I actually ended up taking each caliper off, pressure bleeding and found a small leak in my front right caliper, which was brand nbew. Spray them with water from a spray bottle when bleeding. You will see if any tiny bubbles appear. (works on lines as well.)
Good Luck..... You can get a decent pressure bleeder for under $100 I ams ure someone can hook you into a link.
#6
Re: I need brake help please (Ram Air Formula)
I would be more inclined to think that the problem is with your booster. If the booster is disconnected, you will still have brakes but it requires a lot of pressure on the pedal. this is what you have now for a pedal. when you apply the brakes and then release them, you should be able to hear the air rushing back out of the booster. may be a shot in the dark, but this is where i would be looking. Bill
#7
Le Mans Master
Re: I need brake help please (bmar)
Does your booster have the correct pushrod in it?
You mentioned that the booster had probably been changed to the later (77 and later) style, and that the 76 master cylinder would not fit.
From what I understand the late model boosters have a fixed length pushrod between the booster and the master cylinder, the earlier model booster has an adjustable length pushrod.
It sound to me like you may not be getting full travel from your master cyclinder, which if this is the case, could be caused by the pushrod being too short.
You mentioned that the booster had probably been changed to the later (77 and later) style, and that the 76 master cylinder would not fit.

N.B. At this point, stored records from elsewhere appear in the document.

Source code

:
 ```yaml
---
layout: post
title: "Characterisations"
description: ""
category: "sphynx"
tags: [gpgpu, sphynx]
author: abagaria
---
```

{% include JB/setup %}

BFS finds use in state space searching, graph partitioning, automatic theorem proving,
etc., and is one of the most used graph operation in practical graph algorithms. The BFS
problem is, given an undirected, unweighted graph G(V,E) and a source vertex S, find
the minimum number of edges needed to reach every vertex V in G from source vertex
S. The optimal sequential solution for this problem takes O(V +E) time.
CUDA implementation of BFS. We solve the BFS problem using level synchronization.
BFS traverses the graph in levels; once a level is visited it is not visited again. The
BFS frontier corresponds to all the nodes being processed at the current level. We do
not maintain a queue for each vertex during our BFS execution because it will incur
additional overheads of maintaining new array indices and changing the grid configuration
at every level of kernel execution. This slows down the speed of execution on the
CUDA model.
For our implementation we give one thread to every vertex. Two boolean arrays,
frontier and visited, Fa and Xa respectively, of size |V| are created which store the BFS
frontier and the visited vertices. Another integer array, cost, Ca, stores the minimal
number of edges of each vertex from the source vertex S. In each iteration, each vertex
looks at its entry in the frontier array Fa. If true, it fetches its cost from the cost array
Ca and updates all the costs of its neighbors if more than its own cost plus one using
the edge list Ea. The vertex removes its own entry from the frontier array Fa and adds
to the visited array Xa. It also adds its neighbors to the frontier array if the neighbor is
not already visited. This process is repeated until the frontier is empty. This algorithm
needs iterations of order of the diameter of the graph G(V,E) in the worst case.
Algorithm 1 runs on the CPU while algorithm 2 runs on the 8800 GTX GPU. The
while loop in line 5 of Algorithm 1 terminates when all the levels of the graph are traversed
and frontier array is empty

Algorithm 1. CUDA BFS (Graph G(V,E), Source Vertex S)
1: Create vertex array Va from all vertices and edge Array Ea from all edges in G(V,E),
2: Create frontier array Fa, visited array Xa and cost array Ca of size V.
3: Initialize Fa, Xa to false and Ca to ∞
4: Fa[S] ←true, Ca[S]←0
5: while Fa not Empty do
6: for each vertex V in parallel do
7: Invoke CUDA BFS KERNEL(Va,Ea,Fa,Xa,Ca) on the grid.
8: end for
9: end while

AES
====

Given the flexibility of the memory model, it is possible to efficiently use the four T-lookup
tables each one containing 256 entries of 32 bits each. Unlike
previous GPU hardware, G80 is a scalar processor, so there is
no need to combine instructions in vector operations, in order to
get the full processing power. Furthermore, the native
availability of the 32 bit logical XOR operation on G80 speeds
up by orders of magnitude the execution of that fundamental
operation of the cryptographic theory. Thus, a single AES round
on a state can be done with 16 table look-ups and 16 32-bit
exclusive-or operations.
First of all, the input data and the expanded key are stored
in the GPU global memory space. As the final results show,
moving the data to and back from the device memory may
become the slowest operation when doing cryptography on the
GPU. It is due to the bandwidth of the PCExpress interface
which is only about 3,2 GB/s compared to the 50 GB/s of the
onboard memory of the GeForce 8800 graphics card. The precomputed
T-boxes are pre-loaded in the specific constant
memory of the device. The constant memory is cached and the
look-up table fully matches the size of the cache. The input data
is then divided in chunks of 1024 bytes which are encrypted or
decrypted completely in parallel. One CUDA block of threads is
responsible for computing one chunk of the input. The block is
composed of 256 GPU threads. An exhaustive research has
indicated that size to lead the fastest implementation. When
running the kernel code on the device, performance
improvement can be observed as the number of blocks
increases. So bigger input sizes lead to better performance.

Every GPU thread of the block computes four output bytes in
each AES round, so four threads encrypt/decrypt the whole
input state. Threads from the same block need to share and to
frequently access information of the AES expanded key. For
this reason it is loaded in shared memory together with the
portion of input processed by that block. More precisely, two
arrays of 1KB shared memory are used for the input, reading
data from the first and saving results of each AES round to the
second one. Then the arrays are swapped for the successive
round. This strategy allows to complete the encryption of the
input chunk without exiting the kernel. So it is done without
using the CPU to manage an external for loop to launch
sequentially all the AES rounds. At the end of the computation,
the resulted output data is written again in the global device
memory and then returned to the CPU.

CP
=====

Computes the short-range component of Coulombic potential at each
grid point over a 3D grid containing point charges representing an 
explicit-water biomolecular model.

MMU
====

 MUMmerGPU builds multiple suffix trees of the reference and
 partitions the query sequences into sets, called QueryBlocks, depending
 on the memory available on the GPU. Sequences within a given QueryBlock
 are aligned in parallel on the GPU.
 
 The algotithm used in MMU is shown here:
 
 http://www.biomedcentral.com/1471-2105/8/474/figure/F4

From what I understand the late model boosters have a fixed length pushrod between the booster and the master cylinder, the earlier model booster has an adjustable length pushrod.
It sound to me like you may not be getting full travel from your master cyclinder, which if this is the case, could be caused by the pushrod being too short.
#8
Melting Slicks
Re: I need brake help please (Ram Air Formula)
ok ill try that. yes it has power brakes sorry i forgot to mention that. is bleeding the system while the car running unique to vettes also. ive never done it that way nor knew it was necessary. thank you for the link.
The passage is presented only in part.